# Giving Turtle away



## Kuba1293

Hello,

I have a terrapin who I can no longer take care of, want to give him away to some kind of sanctuary / organisation?

Does anyone know where around the London area, I could do this?

Thanks


----------



## ian14

What species? This will affect you being able to rehome


----------



## Kuba1293

ian14 said:


> What species? This will affect you being able to rehome


Hi,

Hard to say as this is not actually my animal, I’m just helping to give him a new home.

some pictures that might help?

He is about 9inches long



http://imgur.com/a/lpKqVzj


----------



## ian14

Appears to be a slider. These are illegal to own in the UK. If you had one before the law came in, you can only rehome by giving it free to another keeper, hand it to a rescue centre or have it humanely destroyed by a vet.
If you rehome to a new owner you must provide evidence that the animal was already owned before the law came in banning them





__





Invasive non-native (alien) animal species: rules in England and Wales


What you need to do if you find, own or look after a listed invasive non-native (alien) animal in England and Wales.




www.gov.uk


----------



## Shellsfeathers&fur

ian14 said:


> Appears to be a slider. These are illegal to own in the UK. If you had one before the law came in, you can only rehome by giving it free to another keeper, hand it to a rescue centre or have it humanely destroyed by a vet.
> If you rehome to a new owner you must provide evidence that the animal was already owned before the law came in banning them
> 
> 
> 
> 
> 
> __
> 
> 
> 
> 
> 
> Invasive non-native (alien) animal species: rules in England and Wales
> 
> 
> What you need to do if you find, own or look after a listed invasive non-native (alien) animal in England and Wales.
> 
> 
> 
> 
> www.gov.uk


There was a post on here relatively recently saying the law had changed - of course now I can't find it!


----------



## Shellsfeathers&fur

Rescue red eared slider help! (Northern Ireland)


Hello everyone so long story short I’ve ended up with a red eared slider in my care after a family member up and moved country and didn’t take him with them.

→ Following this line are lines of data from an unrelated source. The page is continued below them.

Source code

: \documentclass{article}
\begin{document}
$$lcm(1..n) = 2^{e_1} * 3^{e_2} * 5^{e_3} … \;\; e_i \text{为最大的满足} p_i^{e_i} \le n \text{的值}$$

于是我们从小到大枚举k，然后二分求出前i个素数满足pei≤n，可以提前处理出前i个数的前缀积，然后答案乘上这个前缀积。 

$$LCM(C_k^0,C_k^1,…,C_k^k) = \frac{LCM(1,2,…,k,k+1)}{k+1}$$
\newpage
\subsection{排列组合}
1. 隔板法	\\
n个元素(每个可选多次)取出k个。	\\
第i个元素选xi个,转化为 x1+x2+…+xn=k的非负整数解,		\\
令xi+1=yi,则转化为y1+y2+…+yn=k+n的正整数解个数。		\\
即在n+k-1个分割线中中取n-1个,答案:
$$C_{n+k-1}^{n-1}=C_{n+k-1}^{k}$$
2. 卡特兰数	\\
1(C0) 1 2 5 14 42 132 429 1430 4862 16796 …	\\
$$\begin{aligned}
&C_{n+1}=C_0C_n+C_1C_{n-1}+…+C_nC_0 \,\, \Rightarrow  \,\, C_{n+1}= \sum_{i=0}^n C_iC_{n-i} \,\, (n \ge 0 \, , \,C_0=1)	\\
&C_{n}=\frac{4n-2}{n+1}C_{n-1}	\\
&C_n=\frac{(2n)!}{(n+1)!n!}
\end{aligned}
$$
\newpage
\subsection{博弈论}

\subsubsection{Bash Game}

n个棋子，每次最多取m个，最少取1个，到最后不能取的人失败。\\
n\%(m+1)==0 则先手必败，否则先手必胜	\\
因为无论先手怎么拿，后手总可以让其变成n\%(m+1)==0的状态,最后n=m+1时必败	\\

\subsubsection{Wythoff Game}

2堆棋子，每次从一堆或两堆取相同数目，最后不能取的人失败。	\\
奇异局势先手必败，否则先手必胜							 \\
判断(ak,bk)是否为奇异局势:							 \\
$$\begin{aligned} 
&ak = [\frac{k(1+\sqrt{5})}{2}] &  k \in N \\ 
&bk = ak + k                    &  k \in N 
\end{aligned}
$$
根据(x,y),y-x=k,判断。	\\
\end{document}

He unfortunately wasn’t being kept properly nor am I able to provide him with what he needs. I’ve had him checked out by the vets and...




www.reptileforums.co.uk


----------



## Kuba1293

ian14 said:


> Appears to be a slider. These are illegal to own in the UK. If you had one before the law came in, you can only rehome by giving it free to another keeper, hand it to a rescue centre or have it humanely destroyed by a vet.
> If you rehome to a new owner you must provide evidence that the animal was already owned before the law came in banning them
> 
> 
> 
> 
> 
> __
> 
> 
> 
> 
> 
> Invasive non-native (alien) animal species: rules in England and Wales
> 
> 
> What you need to do if you find, own or look after a listed invasive non-native (alien) animal in England and Wales.
> 
> 
> 
> 
> www.gov.uk



his turtle has been around since mid 2018 and bought from a pet store so I would assume it is not illegal?
Do you know of any sanctuaries or rescue centres that would take him in?


----------



## ian14

Shellsfeathers&fur said:


> There was a post on here relatively recently saying the law had changed - of course now I can't find it!


Yes, it changed in September this year. I added a link to it in my earlier post.

OP, try https://www.google.com/url?sa=t&sou...MQFnoECBMQAQ&usg=AOvVaw2i0vjyfLmW8ELu8fr4Io5v

If they can't help they hopefully will know someone who can.


----------